>>>>

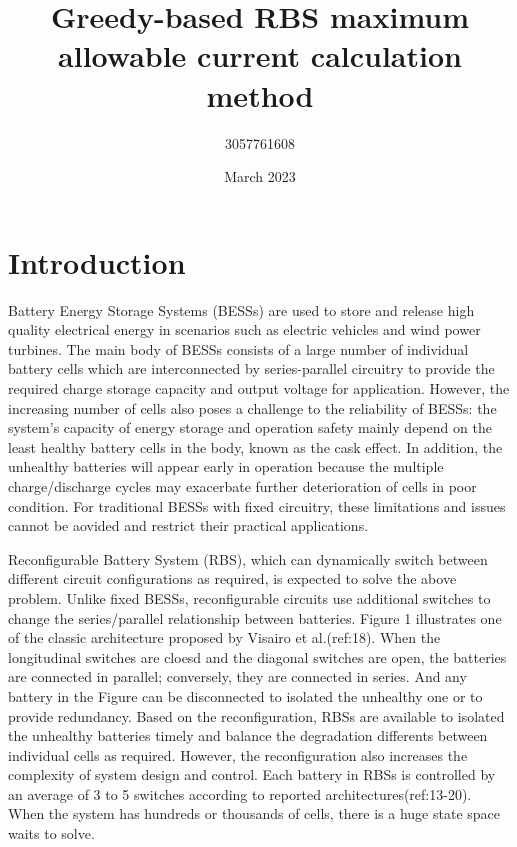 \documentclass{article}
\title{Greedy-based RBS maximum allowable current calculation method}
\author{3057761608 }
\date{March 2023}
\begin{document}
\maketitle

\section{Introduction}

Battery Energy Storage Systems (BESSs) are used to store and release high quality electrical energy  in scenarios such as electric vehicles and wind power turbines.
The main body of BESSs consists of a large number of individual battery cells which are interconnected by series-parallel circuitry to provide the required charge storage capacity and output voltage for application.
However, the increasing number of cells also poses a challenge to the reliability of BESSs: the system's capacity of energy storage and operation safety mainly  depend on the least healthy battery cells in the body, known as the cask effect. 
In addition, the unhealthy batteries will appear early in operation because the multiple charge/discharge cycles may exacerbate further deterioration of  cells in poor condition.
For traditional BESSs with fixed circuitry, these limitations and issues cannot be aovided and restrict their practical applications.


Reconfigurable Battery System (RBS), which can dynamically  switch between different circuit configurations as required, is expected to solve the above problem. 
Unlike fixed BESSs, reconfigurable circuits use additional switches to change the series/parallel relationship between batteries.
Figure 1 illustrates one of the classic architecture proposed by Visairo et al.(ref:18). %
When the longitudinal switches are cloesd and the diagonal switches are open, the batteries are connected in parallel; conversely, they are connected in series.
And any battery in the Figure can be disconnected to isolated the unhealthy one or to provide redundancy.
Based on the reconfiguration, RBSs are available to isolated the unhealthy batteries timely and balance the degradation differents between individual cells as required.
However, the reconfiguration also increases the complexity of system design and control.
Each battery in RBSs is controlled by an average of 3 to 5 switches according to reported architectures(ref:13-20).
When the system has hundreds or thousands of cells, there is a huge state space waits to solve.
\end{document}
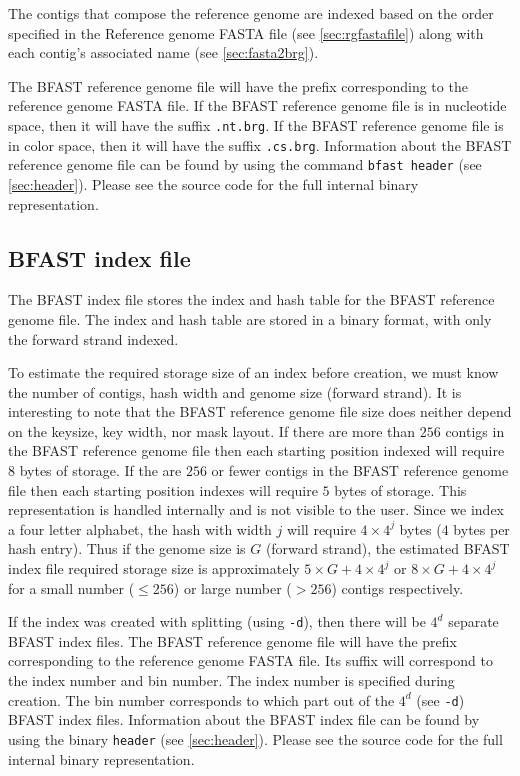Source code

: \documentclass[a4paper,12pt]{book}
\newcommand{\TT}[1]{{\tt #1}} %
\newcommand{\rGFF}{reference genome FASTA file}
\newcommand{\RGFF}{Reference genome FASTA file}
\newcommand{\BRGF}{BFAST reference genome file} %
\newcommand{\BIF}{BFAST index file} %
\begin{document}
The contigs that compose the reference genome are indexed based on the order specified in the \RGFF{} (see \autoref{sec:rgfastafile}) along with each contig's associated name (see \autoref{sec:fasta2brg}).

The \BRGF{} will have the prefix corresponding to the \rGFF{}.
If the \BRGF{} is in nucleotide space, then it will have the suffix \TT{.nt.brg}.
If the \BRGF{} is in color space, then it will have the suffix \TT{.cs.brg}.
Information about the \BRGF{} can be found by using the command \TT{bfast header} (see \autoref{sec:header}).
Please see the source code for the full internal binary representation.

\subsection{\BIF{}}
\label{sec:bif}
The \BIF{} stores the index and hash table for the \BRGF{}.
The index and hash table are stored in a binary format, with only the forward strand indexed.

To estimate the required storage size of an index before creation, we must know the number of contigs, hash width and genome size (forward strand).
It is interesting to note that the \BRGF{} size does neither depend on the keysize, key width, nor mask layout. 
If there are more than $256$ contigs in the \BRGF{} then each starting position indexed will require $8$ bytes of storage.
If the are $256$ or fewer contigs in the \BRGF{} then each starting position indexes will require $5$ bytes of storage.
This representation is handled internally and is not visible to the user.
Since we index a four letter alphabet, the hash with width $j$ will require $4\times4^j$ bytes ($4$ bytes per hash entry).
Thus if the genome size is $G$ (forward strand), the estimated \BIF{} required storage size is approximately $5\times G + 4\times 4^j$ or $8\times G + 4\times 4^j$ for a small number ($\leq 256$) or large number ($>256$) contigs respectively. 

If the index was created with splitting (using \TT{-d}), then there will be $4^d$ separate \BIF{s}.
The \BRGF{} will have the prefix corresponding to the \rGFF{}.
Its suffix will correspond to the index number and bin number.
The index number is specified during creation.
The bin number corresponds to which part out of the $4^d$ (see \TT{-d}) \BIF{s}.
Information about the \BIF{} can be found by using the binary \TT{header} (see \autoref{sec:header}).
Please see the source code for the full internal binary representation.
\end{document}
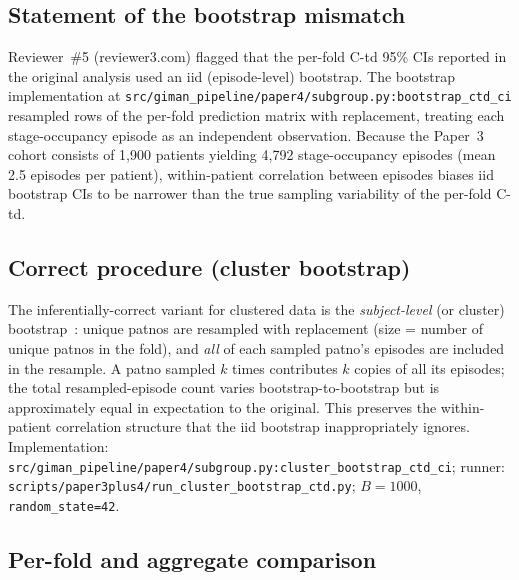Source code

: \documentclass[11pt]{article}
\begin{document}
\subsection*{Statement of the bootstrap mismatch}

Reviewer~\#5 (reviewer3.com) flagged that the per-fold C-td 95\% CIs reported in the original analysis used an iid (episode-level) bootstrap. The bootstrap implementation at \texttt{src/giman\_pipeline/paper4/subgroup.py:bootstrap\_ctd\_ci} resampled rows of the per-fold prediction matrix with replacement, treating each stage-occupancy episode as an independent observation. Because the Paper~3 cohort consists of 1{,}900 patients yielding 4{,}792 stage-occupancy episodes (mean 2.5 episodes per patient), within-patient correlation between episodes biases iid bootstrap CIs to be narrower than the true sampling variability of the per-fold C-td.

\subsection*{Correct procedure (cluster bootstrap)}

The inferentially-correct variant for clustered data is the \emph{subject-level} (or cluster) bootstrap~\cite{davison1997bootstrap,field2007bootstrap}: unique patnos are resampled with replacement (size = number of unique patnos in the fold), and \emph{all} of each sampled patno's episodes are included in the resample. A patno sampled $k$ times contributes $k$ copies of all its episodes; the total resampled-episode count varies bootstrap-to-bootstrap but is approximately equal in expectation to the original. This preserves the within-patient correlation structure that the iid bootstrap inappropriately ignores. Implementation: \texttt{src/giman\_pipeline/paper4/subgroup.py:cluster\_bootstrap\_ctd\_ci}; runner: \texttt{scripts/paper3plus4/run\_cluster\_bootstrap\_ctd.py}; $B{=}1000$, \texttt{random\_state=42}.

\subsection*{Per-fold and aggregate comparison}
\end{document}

<<<<
>>>>

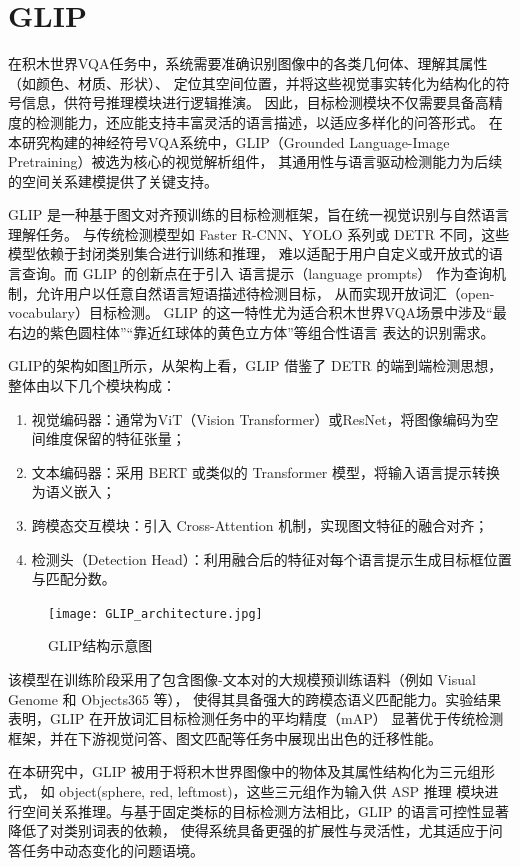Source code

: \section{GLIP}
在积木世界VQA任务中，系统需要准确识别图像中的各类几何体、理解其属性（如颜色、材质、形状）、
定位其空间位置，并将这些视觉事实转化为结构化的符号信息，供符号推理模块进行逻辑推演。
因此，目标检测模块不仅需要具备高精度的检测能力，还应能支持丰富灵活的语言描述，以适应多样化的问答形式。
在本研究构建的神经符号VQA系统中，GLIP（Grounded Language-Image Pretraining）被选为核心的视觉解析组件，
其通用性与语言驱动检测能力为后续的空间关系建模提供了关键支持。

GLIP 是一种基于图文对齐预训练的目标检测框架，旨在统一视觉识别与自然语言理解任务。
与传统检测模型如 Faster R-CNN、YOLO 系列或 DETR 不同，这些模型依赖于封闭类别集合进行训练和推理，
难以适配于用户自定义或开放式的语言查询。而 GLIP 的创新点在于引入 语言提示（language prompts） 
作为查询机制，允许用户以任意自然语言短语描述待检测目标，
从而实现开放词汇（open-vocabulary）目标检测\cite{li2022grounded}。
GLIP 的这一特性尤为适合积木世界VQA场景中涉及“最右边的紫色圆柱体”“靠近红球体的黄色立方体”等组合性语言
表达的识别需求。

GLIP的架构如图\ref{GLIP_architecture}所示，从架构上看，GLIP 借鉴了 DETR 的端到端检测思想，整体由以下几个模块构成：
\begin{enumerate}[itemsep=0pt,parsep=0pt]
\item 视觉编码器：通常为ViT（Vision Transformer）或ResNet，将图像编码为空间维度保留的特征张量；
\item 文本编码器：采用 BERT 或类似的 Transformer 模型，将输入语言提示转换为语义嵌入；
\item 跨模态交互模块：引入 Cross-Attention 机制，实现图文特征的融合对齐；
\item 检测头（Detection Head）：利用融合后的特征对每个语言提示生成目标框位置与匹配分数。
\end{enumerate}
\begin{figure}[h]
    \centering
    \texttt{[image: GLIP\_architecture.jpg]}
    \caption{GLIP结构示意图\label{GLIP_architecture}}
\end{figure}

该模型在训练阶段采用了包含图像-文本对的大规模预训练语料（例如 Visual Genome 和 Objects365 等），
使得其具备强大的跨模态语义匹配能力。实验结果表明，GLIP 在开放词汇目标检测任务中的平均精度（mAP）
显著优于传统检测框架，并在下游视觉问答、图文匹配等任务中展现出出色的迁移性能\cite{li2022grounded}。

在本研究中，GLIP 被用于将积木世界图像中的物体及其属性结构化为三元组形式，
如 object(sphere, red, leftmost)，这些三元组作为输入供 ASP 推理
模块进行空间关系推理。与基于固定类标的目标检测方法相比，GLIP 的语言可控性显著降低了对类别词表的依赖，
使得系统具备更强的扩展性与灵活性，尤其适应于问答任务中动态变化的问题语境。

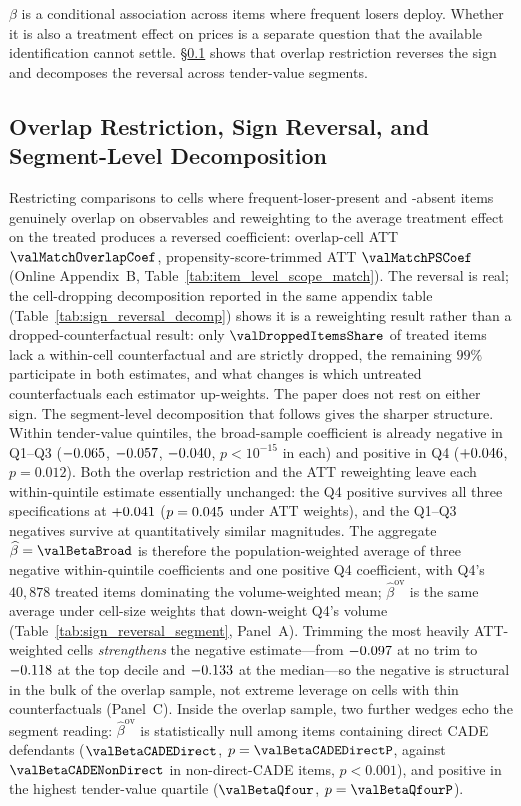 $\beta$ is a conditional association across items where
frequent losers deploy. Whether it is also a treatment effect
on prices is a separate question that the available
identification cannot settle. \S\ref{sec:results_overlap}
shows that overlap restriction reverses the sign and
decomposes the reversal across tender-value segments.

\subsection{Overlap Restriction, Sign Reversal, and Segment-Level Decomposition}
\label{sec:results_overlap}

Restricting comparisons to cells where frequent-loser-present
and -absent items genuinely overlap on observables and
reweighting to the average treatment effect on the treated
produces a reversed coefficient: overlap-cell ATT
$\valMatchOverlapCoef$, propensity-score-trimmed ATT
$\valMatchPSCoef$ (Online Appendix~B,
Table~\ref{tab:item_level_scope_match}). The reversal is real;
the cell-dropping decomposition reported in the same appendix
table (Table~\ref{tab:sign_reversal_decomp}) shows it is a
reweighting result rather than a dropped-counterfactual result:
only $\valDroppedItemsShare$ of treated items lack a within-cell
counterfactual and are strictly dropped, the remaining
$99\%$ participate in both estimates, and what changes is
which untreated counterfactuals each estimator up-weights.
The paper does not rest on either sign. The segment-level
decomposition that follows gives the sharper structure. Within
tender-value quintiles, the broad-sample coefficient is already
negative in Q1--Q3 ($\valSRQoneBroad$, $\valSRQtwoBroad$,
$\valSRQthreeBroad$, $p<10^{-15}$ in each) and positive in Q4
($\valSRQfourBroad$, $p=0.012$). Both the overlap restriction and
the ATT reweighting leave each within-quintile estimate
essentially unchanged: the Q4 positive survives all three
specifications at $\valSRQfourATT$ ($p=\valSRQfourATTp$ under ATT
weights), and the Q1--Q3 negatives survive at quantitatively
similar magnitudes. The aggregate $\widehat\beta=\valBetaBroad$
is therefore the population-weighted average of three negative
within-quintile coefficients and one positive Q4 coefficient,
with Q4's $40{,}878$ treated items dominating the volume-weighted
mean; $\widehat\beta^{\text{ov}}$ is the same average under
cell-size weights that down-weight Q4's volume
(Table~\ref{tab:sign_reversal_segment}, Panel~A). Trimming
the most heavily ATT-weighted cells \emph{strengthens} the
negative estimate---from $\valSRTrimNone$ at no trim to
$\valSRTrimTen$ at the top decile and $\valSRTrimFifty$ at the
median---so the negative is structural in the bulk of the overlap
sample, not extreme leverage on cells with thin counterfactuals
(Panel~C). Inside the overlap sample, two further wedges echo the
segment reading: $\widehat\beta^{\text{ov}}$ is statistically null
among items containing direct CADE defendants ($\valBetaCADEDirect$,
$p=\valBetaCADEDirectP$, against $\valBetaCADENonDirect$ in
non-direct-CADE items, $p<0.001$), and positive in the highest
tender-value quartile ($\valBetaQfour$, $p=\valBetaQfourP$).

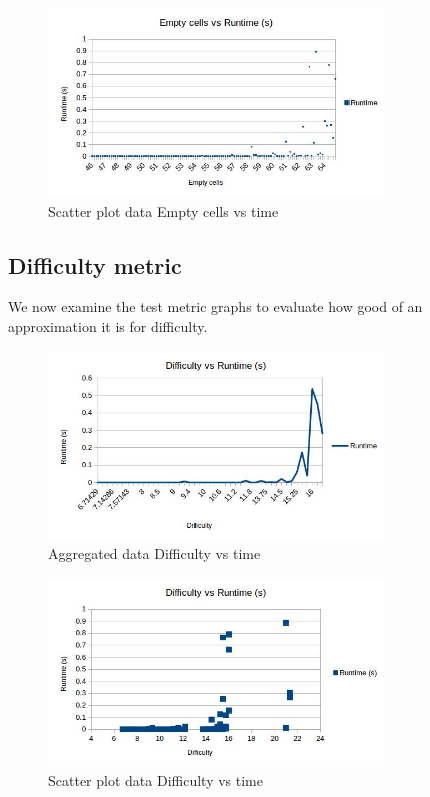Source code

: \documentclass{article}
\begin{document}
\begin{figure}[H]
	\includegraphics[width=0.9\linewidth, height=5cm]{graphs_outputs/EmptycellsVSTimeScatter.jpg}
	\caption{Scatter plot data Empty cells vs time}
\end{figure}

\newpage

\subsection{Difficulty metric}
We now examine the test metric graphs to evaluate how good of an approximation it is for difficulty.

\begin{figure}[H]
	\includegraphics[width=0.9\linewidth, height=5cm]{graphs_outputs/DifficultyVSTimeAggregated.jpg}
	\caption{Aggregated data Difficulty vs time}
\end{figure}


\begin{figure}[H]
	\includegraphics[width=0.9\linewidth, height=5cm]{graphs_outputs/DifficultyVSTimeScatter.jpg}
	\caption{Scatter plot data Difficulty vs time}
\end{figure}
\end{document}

<<<<

- [Exercise description] Look through the listing above. Pick out each line with "counterfactuals" and copy it.

- [Expected answer]
which untreated counterfactuals each estimator up-weights.
sample, not extreme leverage on cells with thin counterfactuals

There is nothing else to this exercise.